For instance, common documents that I provide to all of my estate planning clients are Durable-Power-of-Attorney and Health-Care-Power-of-Attorney.

  • The Durable-Power-of-Attorney

The Durable-Power-of-Attorney is a document where someone grants another person the right to make financial decisions on their behalf if that person is somehow incapacitated.  The term “incapacitated” means that a person can no longer make financial decisions because they are not mentally or physically able to do so.

The Durable-Power-of-Attorney allows a person to serve as the financial “care-taker” for their loved one.

  • The Health-Care-Power-of-Attorney

The same logic follows for a Health-Care-Power-of-Attorney.   This document allows medical care providers to see that someone other than you has the power to make serious health-care decisions on your behalf.  As you can easily imagine, there are many health-care decisions that need to take place immediately and if you are incapacitated for some reason, the doctors or other medical care providers need someone to make quick decisions.

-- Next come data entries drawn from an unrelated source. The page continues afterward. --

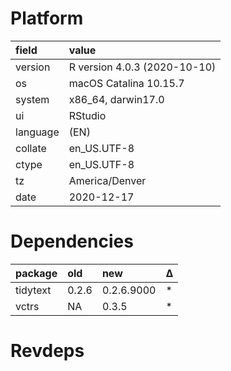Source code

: # Platform

|field    |value                        |
|:--------|:----------------------------|
|version  |R version 4.0.3 (2020-10-10) |
|os       |macOS Catalina 10.15.7       |
|system   |x86_64, darwin17.0           |
|ui       |RStudio                      |
|language |(EN)                         |
|collate  |en_US.UTF-8                  |
|ctype    |en_US.UTF-8                  |
|tz       |America/Denver               |
|date     |2020-12-17                   |

# Dependencies

|package  |old   |new        |Δ  |
|:--------|:-----|:----------|:--|
|tidytext |0.2.6 |0.2.6.9000 |*  |
|vctrs    |NA    |0.3.5      |*  |

# Revdeps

Many people who ask me to do estate planning for them do not often discuss the Power-of-Attorney documents.  I suspect this is because they simply had not thought about it before.  Also, they probably didn’t discuss these issues with their spouse, children, parents, or other loved ones.

Broaching the end-of-life discussion is not easy.  It simply isn’t something that most people bring up in every-day conversation.  One easy way to get the conversation started is to focus not on money but, instead, on health care decisions that will need to be made by someone on behalf of their incapacitated loved one.

Having an estate planning conversation while your loved one is healthy is also very important.  Too often I speak with clients who have had no experience in estate planning and their parent, sibling, or spouse are now facing a major health situation. Making health-care and other financial decisions while a loved one is hurt or in the hospital is very difficult.

Finding a common ground is important.  You should be able to broach an estate planning topic in a happy setting. Furthermore, letting fear or denial stop you from conducting estate planning is never a wise decision.  Unfortunately, death is a part of life and denying that will only create difficult health-care and financial hardships for you and your loved ones.